I try to group the ID with the line type but the result is not so exiting.
So my idea is to add a different symbol at the beginning and at the end of every line: so the different IDs can be identified also in a b/w paper.
I add the lines:
geom_point(data=df, aes(x=min(Date.time), y=P, shape=ID))+
geom_point(data=df, aes(x=max(Date.time), y=P, shape=ID))
But an error occur.. Any suggestions?
Given that every line is composed by around 5000 or 10000 values it's impossible to plot the values as different characters. A solution could be to plot the lines and then plot the point as different symbol for every ID divided into breaks (for example one character every 500 values). Is it possible to do that?
Upvotes: 0
Views: 569
Reputation: 67778
What about adding the geom_point
s using a subset
of you data with only the min-max time values?
# some data
df <- data.frame(
ID = rep(c("a", "b"), each = 4),
Date.time = rep(seq(Sys.time(), by = "hour", length.out = 4), 2),
P = sample(1:10, 8))
df
# create a subset with min and max time values
# if min(x) and max(x) is the same for each ID:
df_minmax <- subset(x= df, subset = Date.time == min(Date.time) | Date.time == max(Date.time))
# if min(x) and max(x) may differ between ID,
# calculate min and max values *per* ID
# Here I use ddply, but several other aggregating functions in base R will do as well.
library(plyr)
df_minmax <- ddply(.data = df, .variables = .(ID), subset,
Date.time == min(Date.time) | Date.time == max(Date.time))
gg <- ggplot(data = df, aes(x = Date.time, y = P)) +
geom_line(aes(group = ID, colour = ID)) +
geom_point(data = df_minmax, aes(shape = ID))
gg
If you wish to have some control over your shape
s, you may have a look at ?scale_shape_discrete
(with examples here).
Edit following updated question
For each ID, add a shape to the line at some interval.

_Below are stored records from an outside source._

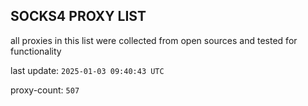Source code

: ## SOCKS4 PROXY LIST

all proxies in this list were collected from open sources and tested for functionality

last update: `2025-01-03 09:40:43 UTC`

proxy-count: `507`
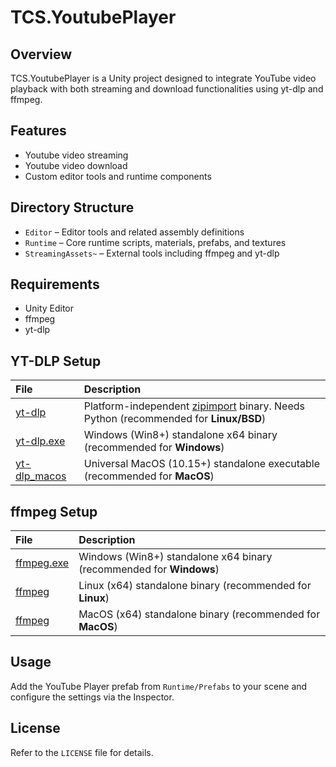 # TCS\.YoutubePlayer

## Overview

TCS\.YoutubePlayer is a Unity project designed to integrate YouTube video playback with both streaming and download functionalities using yt\-dlp and ffmpeg.

## Features

- Youtube video streaming
- Youtube video download
- Custom editor tools and runtime components

## Directory Structure

- `Editor` – Editor tools and related assembly definitions
- `Runtime` – Core runtime scripts, materials, prefabs, and textures
- `StreamingAssets~` – External tools including ffmpeg and yt\-dlp

## Requirements

- Unity Editor
- ffmpeg
- yt\-dlp

## YT-DLP Setup
File|Description
:---|:---
[yt-dlp](https://github.com/yt-dlp/yt-dlp/releases/latest/download/yt-dlp)|Platform-independent [zipimport](https://docs.python.org/3/library/zipimport.html) binary. Needs Python (recommended for **Linux/BSD**)
[yt-dlp.exe](https://github.com/yt-dlp/yt-dlp/releases/latest/download/yt-dlp.exe)|Windows (Win8+) standalone x64 binary (recommended for **Windows**)
[yt-dlp_macos](https://github.com/yt-dlp/yt-dlp/releases/latest/download/yt-dlp_macos)|Universal MacOS (10.15+) standalone executable (recommended for **MacOS**)

## ffmpeg Setup
File|Description
:---|:---
[ffmpeg.exe](https://www.gyan.dev/ffmpeg/builds/ffmpeg-release-full.7z) |Windows (Win8+) standalone x64 binary (recommended for **Windows**)
[ffmpeg](Unkown) |Linux (x64) standalone binary (recommended for **Linux**)
[ffmpeg](Unkown) |MacOS (x64) standalone binary (recommended for **MacOS**)
## Usage

Add the YouTube Player prefab from `Runtime/Prefabs` to your scene and configure the settings via the Inspector.

## License

Refer to the `LICENSE` file for details.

# create a slightly larger data set
df <- data.frame(
ID = rep(c("a", "b"), each = 100),
Date.time = rep(seq(Sys.time(), by = "day", length.out = 100), 2),
P = c(sample(1:10, 100, replace = TRUE), sample(11:20, 100, replace = TRUE)))
# for each ID:
# create a time sequence from min(time) to max(time), by some time step
# e.g. a week
df_gap <- ddply(.data = df, .variables = .(ID), summarize,
Date.time =
seq(from = min(Date.time), to = max(Date.time), by = "week"))
# add P from df to df_gap
df_gap <- merge(x = df_gap, y = df)
gg <- ggplot(data = df, aes(x = Date.time, y = P)) +
geom_line(aes(group = ID, colour = ID)) +
geom_point(data = df_gap, aes(shape = ID)) +
# if your gaps are not a multiple of the length of the data
# you may wish to add the max points as well
geom_point(data = df_minmax, aes(shape = ID))
gg
Upvotes: 3
Reputation: 300
The error stems from the fact that the single numeric value min(Date.time) doesn't match up in length with the vectors P or ID. Another problem might be that you're re-declaring your data variable even though you already have ggplot(df).
The solution that immediately comes to mind is to figure out what the row indexes are for your minimum and maximum dates. If they all share the same minimum and maximum time stamps than its easy. Use the which() function to come up with an array of the row numbers you'll need.
min.index <- which(df$Date.time == min(df$Date.time))
max.index <- which(df$Date.time == max(df$Date.time))
Then use those arrays as your indexes.
geom_point(aes(x=Date.time[min.index], y=P[min.index], shape=ID[min.index]))+
geom_point(aes(x=Date.time[max.index], y=P[max.index], shape=ID[max.index]))
Upvotes: 1